Training Language Models to Follow Instructions With Human Feedback (2022)
July 24, 2025Increasing the number of parameters does not inherently improve a model’s ability to follow users’ intent. Large Language Models (LLMs) are typically trained to predict the next token in large-scale internet text corpora, but this objective does not explicitly encourage models to follow user instructions in a helpful and safe manner. [Training Language Models to Follow Instructions with Human Feedback](https://arxiv.org/pdf/2203.02155 introduces a method for aligning models with human intent using Reinforcement Learning from Human Feedback (RLHF).
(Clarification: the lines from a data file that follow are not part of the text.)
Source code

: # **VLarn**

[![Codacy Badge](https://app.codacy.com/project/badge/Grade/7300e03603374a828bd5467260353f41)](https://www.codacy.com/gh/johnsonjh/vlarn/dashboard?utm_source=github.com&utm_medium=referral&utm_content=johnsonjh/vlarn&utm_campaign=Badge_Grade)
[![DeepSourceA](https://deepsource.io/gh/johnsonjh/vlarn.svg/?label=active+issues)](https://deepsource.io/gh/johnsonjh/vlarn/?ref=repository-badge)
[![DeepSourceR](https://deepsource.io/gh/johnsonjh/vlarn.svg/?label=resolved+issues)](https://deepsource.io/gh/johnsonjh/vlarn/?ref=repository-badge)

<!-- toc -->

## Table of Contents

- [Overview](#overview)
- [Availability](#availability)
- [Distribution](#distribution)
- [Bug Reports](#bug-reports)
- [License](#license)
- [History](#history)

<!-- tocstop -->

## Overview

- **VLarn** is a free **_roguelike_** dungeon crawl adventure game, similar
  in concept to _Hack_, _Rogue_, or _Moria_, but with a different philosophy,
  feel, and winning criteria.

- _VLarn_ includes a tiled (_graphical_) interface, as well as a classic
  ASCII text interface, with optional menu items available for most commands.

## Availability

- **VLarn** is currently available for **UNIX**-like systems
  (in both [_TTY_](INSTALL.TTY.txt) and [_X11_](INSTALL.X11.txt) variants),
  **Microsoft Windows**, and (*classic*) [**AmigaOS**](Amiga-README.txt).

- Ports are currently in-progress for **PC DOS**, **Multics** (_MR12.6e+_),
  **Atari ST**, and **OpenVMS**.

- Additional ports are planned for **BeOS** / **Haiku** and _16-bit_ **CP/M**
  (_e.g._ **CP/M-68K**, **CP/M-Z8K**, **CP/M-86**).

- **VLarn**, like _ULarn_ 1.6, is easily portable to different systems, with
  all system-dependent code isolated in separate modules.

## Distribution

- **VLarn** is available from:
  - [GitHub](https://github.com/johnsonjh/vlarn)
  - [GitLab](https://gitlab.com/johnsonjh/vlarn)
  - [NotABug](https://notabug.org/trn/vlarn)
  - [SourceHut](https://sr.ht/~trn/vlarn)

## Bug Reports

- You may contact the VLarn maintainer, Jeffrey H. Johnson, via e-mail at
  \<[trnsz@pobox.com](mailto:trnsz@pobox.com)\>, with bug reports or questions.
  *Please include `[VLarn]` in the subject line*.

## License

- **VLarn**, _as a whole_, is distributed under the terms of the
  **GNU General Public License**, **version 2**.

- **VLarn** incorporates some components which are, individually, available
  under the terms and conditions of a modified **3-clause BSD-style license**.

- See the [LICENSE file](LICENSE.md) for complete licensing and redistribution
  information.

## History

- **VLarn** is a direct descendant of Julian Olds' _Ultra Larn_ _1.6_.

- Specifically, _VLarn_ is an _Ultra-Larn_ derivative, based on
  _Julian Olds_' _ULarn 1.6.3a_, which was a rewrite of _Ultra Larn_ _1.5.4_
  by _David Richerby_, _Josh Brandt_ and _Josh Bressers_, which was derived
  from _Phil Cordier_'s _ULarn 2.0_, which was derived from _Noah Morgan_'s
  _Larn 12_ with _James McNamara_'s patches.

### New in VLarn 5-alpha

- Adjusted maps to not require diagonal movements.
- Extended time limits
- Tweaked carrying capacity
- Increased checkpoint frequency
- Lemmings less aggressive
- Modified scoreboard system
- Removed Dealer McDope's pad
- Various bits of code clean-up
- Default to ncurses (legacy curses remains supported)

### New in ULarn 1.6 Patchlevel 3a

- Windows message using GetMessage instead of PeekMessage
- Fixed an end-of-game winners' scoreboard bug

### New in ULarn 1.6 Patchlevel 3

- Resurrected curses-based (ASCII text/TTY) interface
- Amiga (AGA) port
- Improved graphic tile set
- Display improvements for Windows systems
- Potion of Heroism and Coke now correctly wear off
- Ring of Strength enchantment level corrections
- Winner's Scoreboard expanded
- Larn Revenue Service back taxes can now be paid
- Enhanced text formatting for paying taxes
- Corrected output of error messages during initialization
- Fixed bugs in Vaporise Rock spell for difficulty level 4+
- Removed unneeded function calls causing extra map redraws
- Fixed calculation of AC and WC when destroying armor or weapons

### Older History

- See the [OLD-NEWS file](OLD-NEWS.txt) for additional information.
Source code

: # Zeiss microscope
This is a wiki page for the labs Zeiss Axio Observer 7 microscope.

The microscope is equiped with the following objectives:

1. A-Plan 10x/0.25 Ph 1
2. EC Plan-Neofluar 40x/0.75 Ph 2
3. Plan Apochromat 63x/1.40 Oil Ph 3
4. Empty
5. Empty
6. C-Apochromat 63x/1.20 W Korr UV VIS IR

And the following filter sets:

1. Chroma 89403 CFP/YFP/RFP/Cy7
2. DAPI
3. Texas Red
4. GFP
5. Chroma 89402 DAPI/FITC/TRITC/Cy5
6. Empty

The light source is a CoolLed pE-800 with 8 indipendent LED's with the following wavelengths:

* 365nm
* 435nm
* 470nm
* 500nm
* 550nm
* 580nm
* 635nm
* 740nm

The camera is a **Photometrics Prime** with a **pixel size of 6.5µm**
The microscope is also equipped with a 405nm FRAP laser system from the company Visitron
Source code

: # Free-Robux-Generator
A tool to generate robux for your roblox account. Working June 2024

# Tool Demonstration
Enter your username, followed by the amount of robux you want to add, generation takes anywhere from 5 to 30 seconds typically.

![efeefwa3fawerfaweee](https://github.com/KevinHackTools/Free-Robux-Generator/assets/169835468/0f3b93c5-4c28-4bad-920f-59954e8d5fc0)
In human evaluations, outputs from InstructGPT — a 1.3 billion parameter GPT-3 model fine-tuned with RLHF — were preferred over outputs from the much larger 175 billion parameter GPT-3. Similar to Deep Reinforcement Learning from Human Preferences, the authors collected human preference data to train a reward model that ranks model outputs by desirability.
The RLHF process involved three main steps. First, a team of 40 labelers provided demonstrations of ideal outputs for prompts sourced from the OpenAI API, which were used to fine-tune GPT-3 via supervised learning. Next, the labelers created a dataset of human preference rankings by comparing multiple model-generated outputs for the same prompts. This dataset was used to train a reward model that assigns scalar scores to outputs based on human preferences. Finally, the policy model was fine-tuned using Proximal Policy Optimization (PPO), optimizing its outputs to maximize the reward model’s evaluations.